まいにち健康チェック
健康・医療

注意したい不整脈・房室ブロック② 原因は何?

<「注意したい不整脈・房室ブロック① 心臓の“電線”に異常が起こり、拍動が乱れる」の続きです。>

心臓での電気刺激の伝導に異常が起こる「房室(ぼうしつ)ブロック」は、重症度から「Ⅰ度房室ブロック」「Ⅱ度房室ブロック」「Ⅲ度房室ブロック」の3つに分けられます。

Ⅰ度房室ブロックは症状がありません。また、Ⅱ度房室ブロックのうち、ウェンケバッハ型も多くの場合、無症状です。

Ⅲ度房室ブロックになると、めまいや立ちくらみ、失神などの症状が現れます。また、疲れやすくなったり、息苦しくなったりすることもあります。これは心臓のポンプ機能が低下した「心不全」の症状です。

難病が原因で起こることもある

房室ブロックは高齢者に多いことから、発症には加齢が関係していると考えられています。注意したいのが、狭心症や心筋梗塞などの心臓病のほか、心臓病以外の重い病気が隠れているケースがあることです。
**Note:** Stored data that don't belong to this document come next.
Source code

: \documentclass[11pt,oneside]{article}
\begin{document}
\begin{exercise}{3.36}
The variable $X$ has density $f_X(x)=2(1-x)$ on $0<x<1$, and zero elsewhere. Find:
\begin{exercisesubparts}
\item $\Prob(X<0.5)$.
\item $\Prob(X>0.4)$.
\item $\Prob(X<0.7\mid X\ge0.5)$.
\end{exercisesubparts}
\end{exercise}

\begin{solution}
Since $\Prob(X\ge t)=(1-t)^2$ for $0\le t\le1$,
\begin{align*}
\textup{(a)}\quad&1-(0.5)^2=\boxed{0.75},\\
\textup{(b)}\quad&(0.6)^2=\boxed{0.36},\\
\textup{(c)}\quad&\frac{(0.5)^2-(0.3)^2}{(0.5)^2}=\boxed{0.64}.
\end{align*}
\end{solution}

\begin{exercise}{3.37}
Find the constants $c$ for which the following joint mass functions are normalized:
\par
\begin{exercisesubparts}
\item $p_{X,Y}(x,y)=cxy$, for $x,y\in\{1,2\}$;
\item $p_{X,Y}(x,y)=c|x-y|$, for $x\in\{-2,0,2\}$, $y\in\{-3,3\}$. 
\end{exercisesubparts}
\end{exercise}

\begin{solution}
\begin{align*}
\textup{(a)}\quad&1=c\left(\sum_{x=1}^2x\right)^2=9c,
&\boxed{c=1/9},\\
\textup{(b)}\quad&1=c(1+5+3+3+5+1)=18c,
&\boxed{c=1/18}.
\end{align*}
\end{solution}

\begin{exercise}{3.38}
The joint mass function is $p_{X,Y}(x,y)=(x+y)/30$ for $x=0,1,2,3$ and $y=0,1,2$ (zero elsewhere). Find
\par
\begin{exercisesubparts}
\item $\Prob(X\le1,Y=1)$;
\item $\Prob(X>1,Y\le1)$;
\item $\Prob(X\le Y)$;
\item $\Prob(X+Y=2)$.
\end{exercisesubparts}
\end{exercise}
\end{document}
その代表が、「サルコイドーシス」や「アミロイドーシス」です。サルコイドーシスは、全身に「肉芽腫」というこぶのようなものができる病気で、肺や目、皮膚、心臓などに異変が現れます。アミロイドーシスは膠原病(こうげんびょう)の一種で、線維状の異常なたんぱく質が組織に沈着し、心臓や腎臓、胃腸などに障害を来す病気です。房室ブロックがきっかけで、これらの病気が発見されることもあります。

ペースメーカーで拍動のリズムを整える

めまいや失神、息苦しさなどの症状がある場合は、ペースメーカーの治療を検討します。体内に小型のペースメーカーを植え込んで、途切れた電気刺激を補い、拍動のリズムを調節する治療法です。

一般に、Ⅲ度やⅡ度の房室ブロックで症状がある場合に、ペースメーカーの適応となります。ただし、症状がなくても、心室に近い場所でブロックが起こっている場合などは、ペースメーカーの適応となります。

健康診断などで房室ブロックを指摘された場合は、循環器専門医を受診し、詳しい検査を受けるようにしてください。安静時心電図検査やホルター心電図検査のほか、場合によってはカテーテルを心臓に送り込んで不整脈を誘発する電気生理学的検査などを行います。